Effort to impeach Trump again gathers pace after 'attempted coup' at Capitol says the Graun, and plenty of others (House Speaker Nancy Pelosi said she would move forward with impeachment if Mr Trump did not resign immediately). Mostly this is rather unattractive you-lost-we-won-now-we're-going-to-grind-your-face-in-the-dust kind of stuff, which is the antithesis of democracy. Remember, part of making transitions violence-free is the assurance that the losers will not be punished - just look at all those African (or Syria) strongmen hanging grimly onto power because if they lose it, they'll be strung up.

At this stage, impeachment seems symbolic, perhaps even nakedly political: there seems little prospect of it going through in time, and perhaps the only real Dem aim is to be able to say later "but Repub X refused to join in". The Dems are spinning the symbolism as "no bad deed should go unpunished" but I don't agree. Lots of bad deed should go unpunished. The best thing to do with Trump is to forget him, not martyr him.

Update: there is unclarity on this. For example, Mitch McConnell: Senate can’t consider Trump impeachment until after term is up would make the impeachment moot; and I think the Dems know this, but they still want to go ahead. So all the twatting about nuclear codes is so much drivel. Is it even possible to impeach someone once they've left office? This tells me that “shall be removed from office on impeachment for, and conviction of, treason, bribery, or other high crimes and misdemeanors” which makes me doubtful that it is possible (though the linked article convinces itself otherwise).

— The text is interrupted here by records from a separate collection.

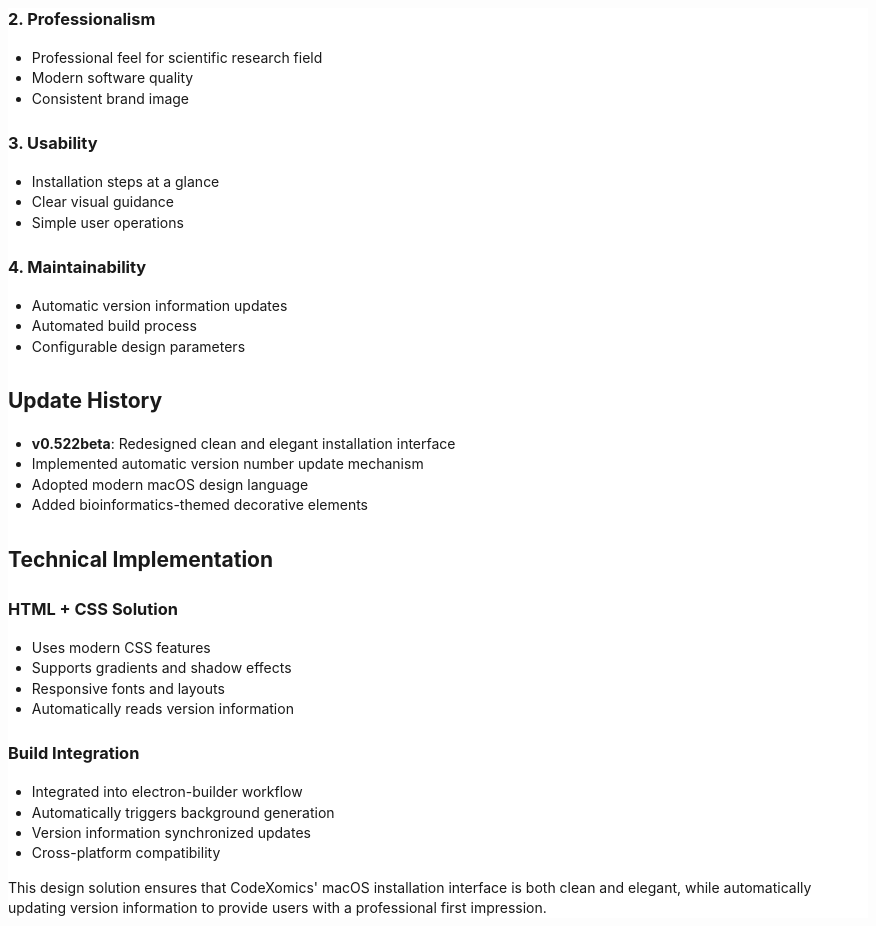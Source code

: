 ### 2. Professionalism
- Professional feel for scientific research field
- Modern software quality
- Consistent brand image

### 3. Usability
- Installation steps at a glance
- Clear visual guidance
- Simple user operations

### 4. Maintainability
- Automatic version information updates
- Automated build process
- Configurable design parameters

## Update History

- **v0.522beta**: Redesigned clean and elegant installation interface
- Implemented automatic version number update mechanism
- Adopted modern macOS design language
- Added bioinformatics-themed decorative elements

## Technical Implementation

### HTML + CSS Solution
- Uses modern CSS features
- Supports gradients and shadow effects
- Responsive fonts and layouts
- Automatically reads version information

### Build Integration
- Integrated into electron-builder workflow
- Automatically triggers background generation
- Version information synchronized updates
- Cross-platform compatibility

This design solution ensures that CodeXomics' macOS installation interface is both clean and elegant, while automatically updating version information to provide users with a professional first impression.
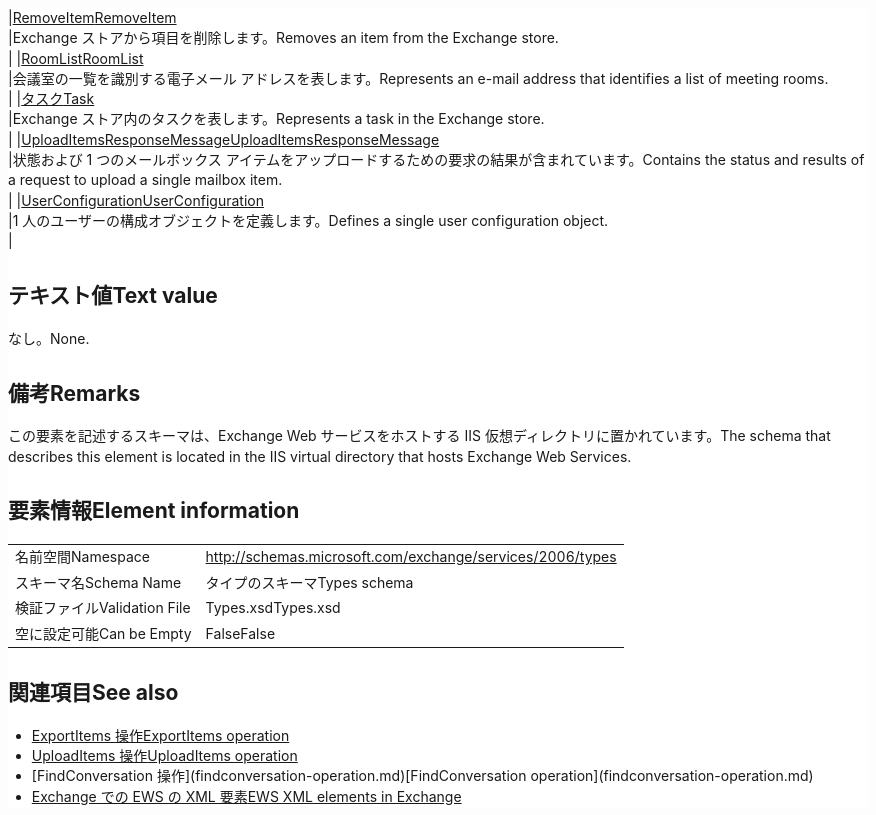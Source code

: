|[<span data-ttu-id="6d9da-185">RemoveItem</span><span class="sxs-lookup"><span data-stu-id="6d9da-185">RemoveItem</span></span>](removeitem.md) <br/> |<span data-ttu-id="6d9da-186">Exchange ストアから項目を削除します。</span><span class="sxs-lookup"><span data-stu-id="6d9da-186">Removes an item from the Exchange store.</span></span>  <br/> |
|[<span data-ttu-id="6d9da-187">RoomList</span><span class="sxs-lookup"><span data-stu-id="6d9da-187">RoomList</span></span>](roomlist.md) <br/> |<span data-ttu-id="6d9da-188">会議室の一覧を識別する電子メール アドレスを表します。</span><span class="sxs-lookup"><span data-stu-id="6d9da-188">Represents an e-mail address that identifies a list of meeting rooms.</span></span>  <br/> |
|[<span data-ttu-id="6d9da-189">タスク</span><span class="sxs-lookup"><span data-stu-id="6d9da-189">Task</span></span>](task.md) <br/> |<span data-ttu-id="6d9da-190">Exchange ストア内のタスクを表します。</span><span class="sxs-lookup"><span data-stu-id="6d9da-190">Represents a task in the Exchange store.</span></span>  <br/> |
|[<span data-ttu-id="6d9da-191">UploadItemsResponseMessage</span><span class="sxs-lookup"><span data-stu-id="6d9da-191">UploadItemsResponseMessage</span></span>](uploaditemsresponsemessage.md) <br/> |<span data-ttu-id="6d9da-192">状態および 1 つのメールボックス アイテムをアップロードするための要求の結果が含まれています。</span><span class="sxs-lookup"><span data-stu-id="6d9da-192">Contains the status and results of a request to upload a single mailbox item.</span></span>  <br/> |
|[<span data-ttu-id="6d9da-193">UserConfiguration</span><span class="sxs-lookup"><span data-stu-id="6d9da-193">UserConfiguration</span></span>](userconfiguration.md) <br/> |<span data-ttu-id="6d9da-194">1 人のユーザーの構成オブジェクトを定義します。</span><span class="sxs-lookup"><span data-stu-id="6d9da-194">Defines a single user configuration object.</span></span>  <br/> |
   
## <a name="text-value"></a><span data-ttu-id="6d9da-195">テキスト値</span><span class="sxs-lookup"><span data-stu-id="6d9da-195">Text value</span></span>

<span data-ttu-id="6d9da-196">なし。</span><span class="sxs-lookup"><span data-stu-id="6d9da-196">None.</span></span>
  
## <a name="remarks"></a><span data-ttu-id="6d9da-197">備考</span><span class="sxs-lookup"><span data-stu-id="6d9da-197">Remarks</span></span>

<span data-ttu-id="6d9da-198">この要素を記述するスキーマは、Exchange Web サービスをホストする IIS 仮想ディレクトリに置かれています。</span><span class="sxs-lookup"><span data-stu-id="6d9da-198">The schema that describes this element is located in the IIS virtual directory that hosts Exchange Web Services.</span></span>
  
## <a name="element-information"></a><span data-ttu-id="6d9da-199">要素情報</span><span class="sxs-lookup"><span data-stu-id="6d9da-199">Element information</span></span>

|||
|:-----|:-----|
|<span data-ttu-id="6d9da-200">名前空間</span><span class="sxs-lookup"><span data-stu-id="6d9da-200">Namespace</span></span>  <br/> |http://schemas.microsoft.com/exchange/services/2006/types  <br/> |
|<span data-ttu-id="6d9da-201">スキーマ名</span><span class="sxs-lookup"><span data-stu-id="6d9da-201">Schema Name</span></span>  <br/> |<span data-ttu-id="6d9da-202">タイプのスキーマ</span><span class="sxs-lookup"><span data-stu-id="6d9da-202">Types schema</span></span>  <br/> |
|<span data-ttu-id="6d9da-203">検証ファイル</span><span class="sxs-lookup"><span data-stu-id="6d9da-203">Validation File</span></span>  <br/> |<span data-ttu-id="6d9da-204">Types.xsd</span><span class="sxs-lookup"><span data-stu-id="6d9da-204">Types.xsd</span></span>  <br/> |
|<span data-ttu-id="6d9da-205">空に設定可能</span><span class="sxs-lookup"><span data-stu-id="6d9da-205">Can be Empty</span></span>  <br/> |<span data-ttu-id="6d9da-206">False</span><span class="sxs-lookup"><span data-stu-id="6d9da-206">False</span></span>  <br/> |
   
## <a name="see-also"></a><span data-ttu-id="6d9da-207">関連項目</span><span class="sxs-lookup"><span data-stu-id="6d9da-207">See also</span></span>

- [<span data-ttu-id="6d9da-208">ExportItems 操作</span><span class="sxs-lookup"><span data-stu-id="6d9da-208">ExportItems operation</span></span>](exportitems-operation.md)
- [<span data-ttu-id="6d9da-209">UploadItems 操作</span><span class="sxs-lookup"><span data-stu-id="6d9da-209">UploadItems operation</span></span>](uploaditems-operation.md) 
- <span data-ttu-id="6d9da-210">
  [FindConversation 操作](findconversation-operation.md)</span><span class="sxs-lookup"><span data-stu-id="6d9da-210">[FindConversation operation](findconversation-operation.md)</span></span>
- [<span data-ttu-id="6d9da-211">Exchange での EWS の XML 要素</span><span class="sxs-lookup"><span data-stu-id="6d9da-211">EWS XML elements in Exchange</span></span>](ews-xml-elements-in-exchange.md)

Update: Twatter and Free Speech

Twitter permanently suspends Trump's account says Aunty. I have mixed feelings about this. As so often happens (I've seen this on wiki too) after a long period of trouble the actual words cited as outrageous appear rather if not totally innocuous then as rather thin grounds for a ban. The hyperbolic responses that this is the death of free speech are foolish, with proponents of that view unable to see the contradiction in Trump's widely-reported comments on the attempt to silence him.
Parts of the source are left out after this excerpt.